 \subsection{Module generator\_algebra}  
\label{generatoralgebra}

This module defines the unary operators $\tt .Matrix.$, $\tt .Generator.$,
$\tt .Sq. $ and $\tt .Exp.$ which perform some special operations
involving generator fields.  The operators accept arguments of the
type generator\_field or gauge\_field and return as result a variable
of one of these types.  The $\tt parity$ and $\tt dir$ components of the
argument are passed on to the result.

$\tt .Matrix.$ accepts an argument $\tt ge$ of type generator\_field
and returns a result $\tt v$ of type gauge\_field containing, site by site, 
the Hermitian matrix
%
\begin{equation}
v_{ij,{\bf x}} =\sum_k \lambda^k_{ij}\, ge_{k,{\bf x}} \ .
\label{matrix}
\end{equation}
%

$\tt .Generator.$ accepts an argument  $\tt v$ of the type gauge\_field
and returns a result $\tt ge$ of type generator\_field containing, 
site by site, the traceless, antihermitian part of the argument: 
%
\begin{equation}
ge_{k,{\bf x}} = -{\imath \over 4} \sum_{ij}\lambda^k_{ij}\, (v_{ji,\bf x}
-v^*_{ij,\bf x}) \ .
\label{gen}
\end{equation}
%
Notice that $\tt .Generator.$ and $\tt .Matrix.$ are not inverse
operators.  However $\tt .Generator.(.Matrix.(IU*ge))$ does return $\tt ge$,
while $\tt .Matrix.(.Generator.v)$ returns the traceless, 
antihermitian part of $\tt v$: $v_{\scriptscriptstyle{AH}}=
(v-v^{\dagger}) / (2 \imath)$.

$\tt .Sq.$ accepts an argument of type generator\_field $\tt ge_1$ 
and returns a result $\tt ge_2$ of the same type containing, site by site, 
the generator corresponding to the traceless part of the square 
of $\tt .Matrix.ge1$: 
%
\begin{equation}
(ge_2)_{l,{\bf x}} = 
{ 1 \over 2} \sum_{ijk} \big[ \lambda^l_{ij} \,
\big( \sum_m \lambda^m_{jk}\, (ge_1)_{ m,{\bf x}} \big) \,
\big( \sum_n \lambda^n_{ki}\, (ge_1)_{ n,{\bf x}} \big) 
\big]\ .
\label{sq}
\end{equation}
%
==
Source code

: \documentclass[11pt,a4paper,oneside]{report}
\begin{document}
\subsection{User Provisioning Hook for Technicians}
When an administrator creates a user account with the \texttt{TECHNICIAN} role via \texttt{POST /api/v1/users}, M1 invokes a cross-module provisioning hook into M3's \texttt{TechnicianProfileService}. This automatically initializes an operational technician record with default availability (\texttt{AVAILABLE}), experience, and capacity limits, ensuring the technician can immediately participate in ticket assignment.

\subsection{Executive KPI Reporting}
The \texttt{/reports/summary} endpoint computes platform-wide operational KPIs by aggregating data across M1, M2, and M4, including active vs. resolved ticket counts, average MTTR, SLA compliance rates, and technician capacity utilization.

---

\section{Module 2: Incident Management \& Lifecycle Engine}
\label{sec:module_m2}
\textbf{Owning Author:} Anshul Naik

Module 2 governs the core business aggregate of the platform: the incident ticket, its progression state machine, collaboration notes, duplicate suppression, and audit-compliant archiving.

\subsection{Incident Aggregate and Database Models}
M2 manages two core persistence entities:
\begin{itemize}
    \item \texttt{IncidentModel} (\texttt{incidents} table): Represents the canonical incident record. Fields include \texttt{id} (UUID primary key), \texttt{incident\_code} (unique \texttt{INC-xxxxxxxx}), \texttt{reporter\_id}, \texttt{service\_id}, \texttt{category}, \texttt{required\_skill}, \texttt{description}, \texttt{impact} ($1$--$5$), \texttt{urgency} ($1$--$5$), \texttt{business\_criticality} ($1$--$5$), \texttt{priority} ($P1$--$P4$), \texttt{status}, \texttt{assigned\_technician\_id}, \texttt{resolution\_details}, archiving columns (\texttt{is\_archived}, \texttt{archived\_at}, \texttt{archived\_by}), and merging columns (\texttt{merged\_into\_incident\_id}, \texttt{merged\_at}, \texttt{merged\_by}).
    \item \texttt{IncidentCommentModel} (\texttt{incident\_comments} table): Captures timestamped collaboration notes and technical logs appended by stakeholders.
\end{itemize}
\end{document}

Work required ->
Line count for "antihermitian": report how many lines in the data above include it, with no other words.

Solution below ->
2